In Bush's Policies, Business Wins
By Thomas B. Edsall
Washington Post Staff Writer
Sunday, February 8, 2004; Page A04
For three years, President Bush has been willing to anger environmentalists, civil libertarians of the right and left, unions, trial lawyers and conservative advocates of free markets. But one group that almost always comes out a winner when Bush sets policy is the business community, from Fortune 500 corporations to small, family-run companies.
Bush's recent immigration initiative is a prime example. While commentary and reaction focused largely on how it might affect foreign-born workers, the unquestioned beneficiaries are U.S. employers. If the proposal becomes law, they will have a vastly enlarged pool of prospective workers, many willing to perform the dirtiest and most dangerous tasks for low pay.
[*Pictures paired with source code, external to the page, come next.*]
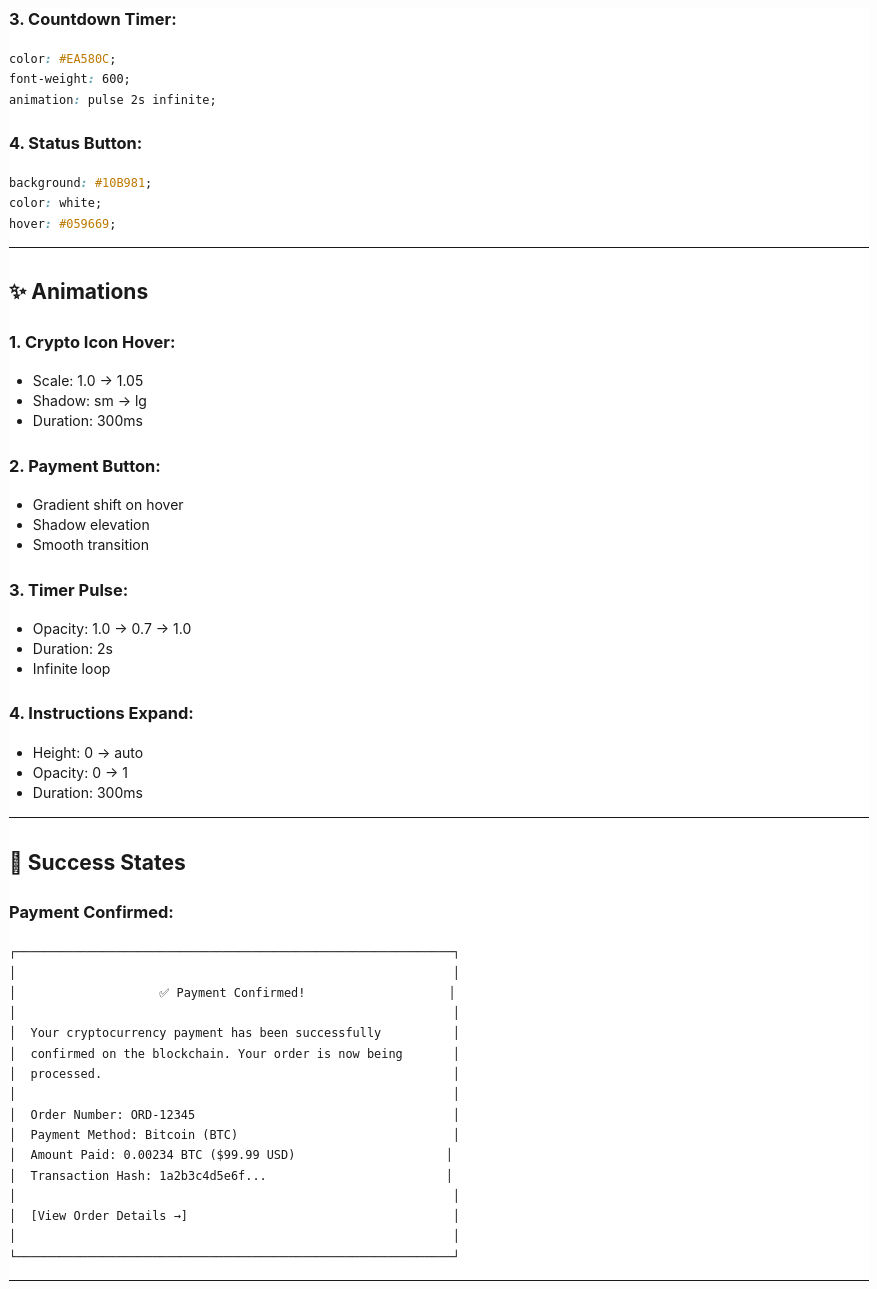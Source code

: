 ### **3. Countdown Timer:**
```css
color: #EA580C;
font-weight: 600;
animation: pulse 2s infinite;
```

### **4. Status Button:**
```css
background: #10B981;
color: white;
hover: #059669;
```

---

## ✨ Animations

### **1. Crypto Icon Hover:**
- Scale: 1.0 → 1.05
- Shadow: sm → lg
- Duration: 300ms

### **2. Payment Button:**
- Gradient shift on hover
- Shadow elevation
- Smooth transition

### **3. Timer Pulse:**
- Opacity: 1.0 → 0.7 → 1.0
- Duration: 2s
- Infinite loop

### **4. Instructions Expand:**
- Height: 0 → auto
- Opacity: 0 → 1
- Duration: 300ms

---

## 🎊 Success States

### **Payment Confirmed:**
```
┌─────────────────────────────────────────────────────────────┐
│                                                             │
│                    ✅ Payment Confirmed!                    │
│                                                             │
│  Your cryptocurrency payment has been successfully          │
│  confirmed on the blockchain. Your order is now being       │
│  processed.                                                 │
│                                                             │
│  Order Number: ORD-12345                                    │
│  Payment Method: Bitcoin (BTC)                              │
│  Amount Paid: 0.00234 BTC ($99.99 USD)                     │
│  Transaction Hash: 1a2b3c4d5e6f...                         │
│                                                             │
│  [View Order Details →]                                     │
│                                                             │
└─────────────────────────────────────────────────────────────┘
```

---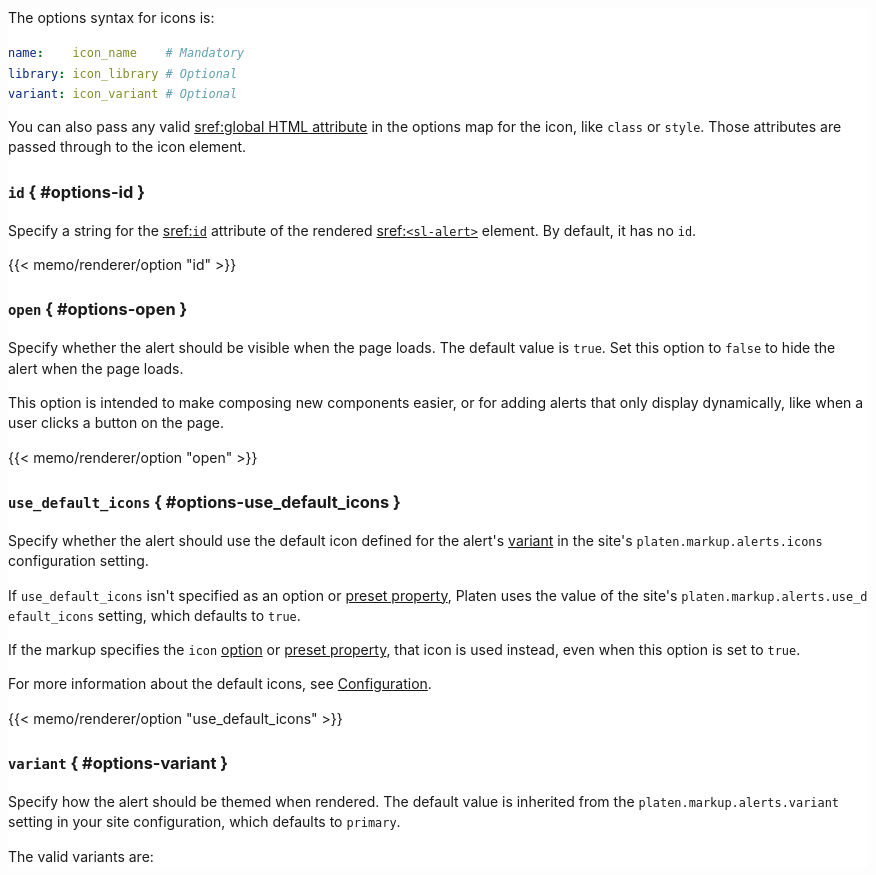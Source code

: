 The options syntax for icons is:

```yaml
name:    icon_name    # Mandatory
library: icon_library # Optional
variant: icon_variant # Optional
```

You can also pass any valid [sref:global HTML attribute] in the options map for the icon, like `class` or `style`.
Those attributes are passed through to the icon element.

### `id` { #options-id }

Specify a string for the [sref:`id`] attribute of the rendered [sref:`<sl-alert>`] element. By default, it has no `id`.

{{< memo/renderer/option "id" >}}

### `open` { #options-open }

Specify whether the alert should be visible when the page loads. The default value is `true`. Set this option to
`false` to hide the alert when the page loads.

This option is intended to make composing new components easier, or for adding alerts that only display dynamically,
like when a user clicks a button on the page.

{{< memo/renderer/option "open" >}}

### `use_default_icons` { #options-use_default_icons }

Specify whether the alert should use the default icon defined for the alert's [variant](#options-variant) in the site's
`platen.markup.alerts.icons` configuration setting.

If `use_default_icons` isn't specified as an option or [preset property](#preset-properties-use_default_icons), Platen
uses the value of the site's `platen.markup.alerts.use_default_icons` setting, which defaults to `true`.

If the markup specifies the `icon` [option](#options-icon) or [preset property](#preset-properties-icon), that icon is
used instead, even when this option is set to `true`.

For more information about the default icons, see [Configuration](#configuration).

{{< memo/renderer/option "use_default_icons" >}}

### `variant` { #options-variant }

Specify how the alert should be themed when rendered. The default value is inherited from the
`platen.markup.alerts.variant` setting in your site configuration, which defaults to `primary`.

The valid variants are:


[01]: /using
[02]: /using
[sref:global HTML attribute]: mdn.html.global_attribute:
[sref:`id`]:                  mdn.html.global_attribute:id
[sref:`class`]:               mdn.html.global_attribute:class
[sref:`<span>`]:              mdn.html.element:span
[sref:`<sl-alert>`]:          sl.component:tab-panel
[sref:`<sl-icon>`]:           sl.component:icon
[sref:any valid icon]:        sl.compponent:icon?default-icons
[sref:Shoelace]:              sl:
[c01]: platen.site.markup.alerts.custom
[c02]: platen.site.markup.alerts.preset
[c03]: platen.site.markup.alerts.classes
[c04]: platen.site.markup.alerts.variant
[c05]: platen.site.markup.alerts.icons
[c06]: platen.site.markup.alerts.use_default_icons
[c98]: platen.site.markup.alerts.style
[c99]: platen.site.markup.alerts
[h01]: https://gohugo.io/variables/page/
[h02]: https://gohugo.io/templates/render-hooks/#render-hooks-for-code-blocks
[h03]: https://gohugo.io/templates/introduction/
[h04]: https://gohugo.io/getting-started/directory-structure/#directory-structure-explained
The policy's likely impact on other constituent groups -- including some important to a Republican president -- is far less clear. Social conservatives, for example, were furious at Bush's plan to make it easier for undocumented workers to stay in this country. The response from leaders of the nation's most prominent Hispanic organizations -- a constituency heavily courted by Republicans and Democrats alike -- ranged from ambivalence to outright opposition because of the administration's failure to provide a direct avenue to citizenship.
But a range of employers hungry for low-wage, low-skill workers hailed the proposal without hesitation. The Essential Worker Immigration Coalition -- an alliance of associations and lobbies representing nursing homes, hotels, road and building contractors, restaurants, landscape companies and meatpackers -- praised the Bush initiative.
"The inability of employers to hire enough U.S. workers will be alleviated through his proposal of allowing businesses to utilize temporary workers from abroad," the group said.
The immigration proposal fits a broader pattern encompassing Bush's tax legislation, regulatory decisions, labor policies and economic strategies.
"Since 1932, we have not had a president who has been more closely allied with business and more sympathetic to large and powerful corporations," said Columbia University historian Alan Brinkley, a specialist in the American presidency.
"It's hard to think of anyone [in the 20th century] who has been more connected to the corporate world than maybe Herbert Hoover" in the 20th and 21st centuries, said Robert Dallek, professor emeritus at Boston University and a prominent presidential biographer.